## MATERIAL TO PROCESS
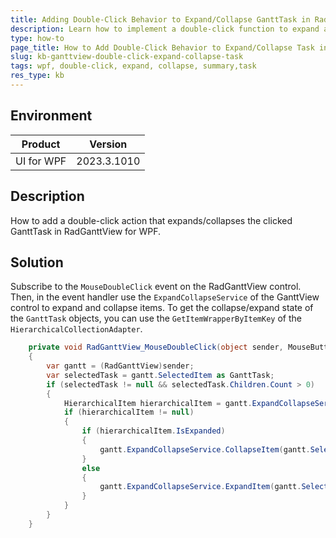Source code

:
 ```yaml
---
title: Adding Double-Click Behavior to Expand/Collapse GanttTask in RadGanttView for WPF
description: Learn how to implement a double-click function to expand and collapse the gantt task in RadGanttView for WPF.
type: how-to
page_title: How to Add Double-Click Behavior to Expand/Collapse Task in RadGanttView for WPF
slug: kb-ganttview-double-click-expand-collapse-task
tags: wpf, double-click, expand, collapse, summary,task
res_type: kb
---
```


## Environment

| Product | Version |
| --- | --- |
| UI for WPF | 2023.3.1010 |

## Description

How to add a double-click action that expands/collapses the clicked GanttTask in RadGanttView for WPF.

## Solution

Subscribe to the `MouseDoubleClick` event on the RadGanttView control. Then, in the event handler use the `ExpandCollapseService` of the GanttView control to expand and collapse items. To get the collapse/expand state of the `GanttTask` objects, you can use the `GetItemWrapperByItemKey` of the `HierarchicalCollectionAdapter`.


```C#
	private void RadGanttView_MouseDoubleClick(object sender, MouseButtonEventArgs args)
	{
		var gantt = (RadGanttView)sender;
		var selectedTask = gantt.SelectedItem as GanttTask; 
		if (selectedTask != null && selectedTask.Children.Count > 0)
		{
			HierarchicalItem hierarchicalItem = gantt.ExpandCollapseService.HierarchicalCollectionAdapter.GetItemWrapperByItemKey(selectedTask);
			if (hierarchicalItem != null)
			{
				if (hierarchicalItem.IsExpanded)
				{
					gantt.ExpandCollapseService.CollapseItem(gantt.SelectedItem);
				}
				else
				{
					gantt.ExpandCollapseService.ExpandItem(gantt.SelectedItem);
				}
			}
		}                   
	}
```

## EXERCISE DETAILS
Please go line by line through the records above, copying each one that holds the string "hierarchicalItem".

## OUTPUT OF THE EXERCISE
			HierarchicalItem hierarchicalItem = gantt.ExpandCollapseService.HierarchicalCollectionAdapter.GetItemWrapperByItemKey(selectedTask);
			if (hierarchicalItem != null)
				if (hierarchicalItem.IsExpanded)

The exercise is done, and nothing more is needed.